Tes reported earlier this week that the David Ross Education Trust has asked its schools to consider using cover supervisors instead of supply teachers and “only boil as much water as you need in kettles”, as the chain grapples with a £1 million deficit.

But writing in Schools Week, Rowena Hackwood, the trust’s chief executive, said it was common for academy trusts to “live and breathe the collective responsibility of educational outcomes”, but said the same “cannot be said of financial outcomes”.

Schools have in recent years been forced to look at ways to tighten their belts in response to rising costs and flatlining funding. The Institute for Fiscal Studies has warned that funding has been cut by 8 per cent in real-terms since 2010.

The government itself has encouraged cost-saving initiatives similar to those deployed by DRET, and now sends school resource management advisers in to schools and trusts to help them find ways to trim more from their budgets.

But the initiatives have prompted a backlash from angry heads, who say they are being blamed for years of underfunding.

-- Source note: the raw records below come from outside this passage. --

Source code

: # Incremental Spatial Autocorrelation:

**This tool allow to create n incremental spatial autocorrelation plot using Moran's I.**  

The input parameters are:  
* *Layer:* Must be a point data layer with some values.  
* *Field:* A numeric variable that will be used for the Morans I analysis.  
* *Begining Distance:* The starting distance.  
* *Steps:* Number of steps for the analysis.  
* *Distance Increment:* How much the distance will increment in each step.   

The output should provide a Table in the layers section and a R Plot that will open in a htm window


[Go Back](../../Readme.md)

Hackwood, a former education director at Capita who will leave DRET at the end of this academic year, said the steps taken by her trust “make educational and staff sense”, and insisted the organisation is not alone in considering how best to cover staff absence.

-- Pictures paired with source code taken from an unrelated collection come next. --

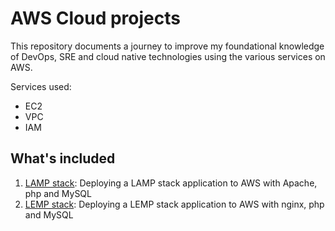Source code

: # AWS Cloud projects 


This repository documents a journey to improve my foundational knowledge of DevOps, SRE and cloud native technologies using the various services on AWS.

Services used:
- EC2
- VPC
- IAM



## What's included
1. [LAMP stack](./0x00-lamp_stack/): Deploying a LAMP stack application to AWS with Apache, php and MySQL
2. [LEMP stack](./0x01-lemp_stack/): Deploying a LEMP stack application to AWS with nginx, php and MySQL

She also defended efforts to cut down on non-essential travel and using technology for communication, and said making schools get non-teaching rules signed off by her “means that we think twice about the best use of our resources”.

“These are sensible management approaches to relieving the funding grip we and many others find ourselves in. Many more are just plain common sense economically – not to mention environmentally.”

Hackwood said considering whether documents need to be printed or copied, switching off lights in disused rooms and not filling the kettle for one cup of tea were “all things we typically do more of, and better, in our own households, yet less so in our places of work”.

“And that’s the central point: I want every member of staff to think of every penny as though it was their own. ‘Efficiencies’ and ‘value for money’ get bandied around all the time, but they don’t mean much unless we look at the everyday spend as well as large-scale items.

“Elite sports coaches obsess with marginal gains to move performance onwards and upwards, and while we are all used to looking at education performance in that way, the same level of discipline is not consistently applied operationally and financially.”

In 2018, DRET was warned by the Education and Skills Funding Agency that it was “vulnerable” following a review of its finances. It had a forecast deficit of £4.9 million as of June 2017, and officials raised concerns about “limited revenue funds”.

In response, the trust introduced a shared service for academy back office functions and pooled school budgets. Accounts show the trust had a deficit of £1 million as of last August.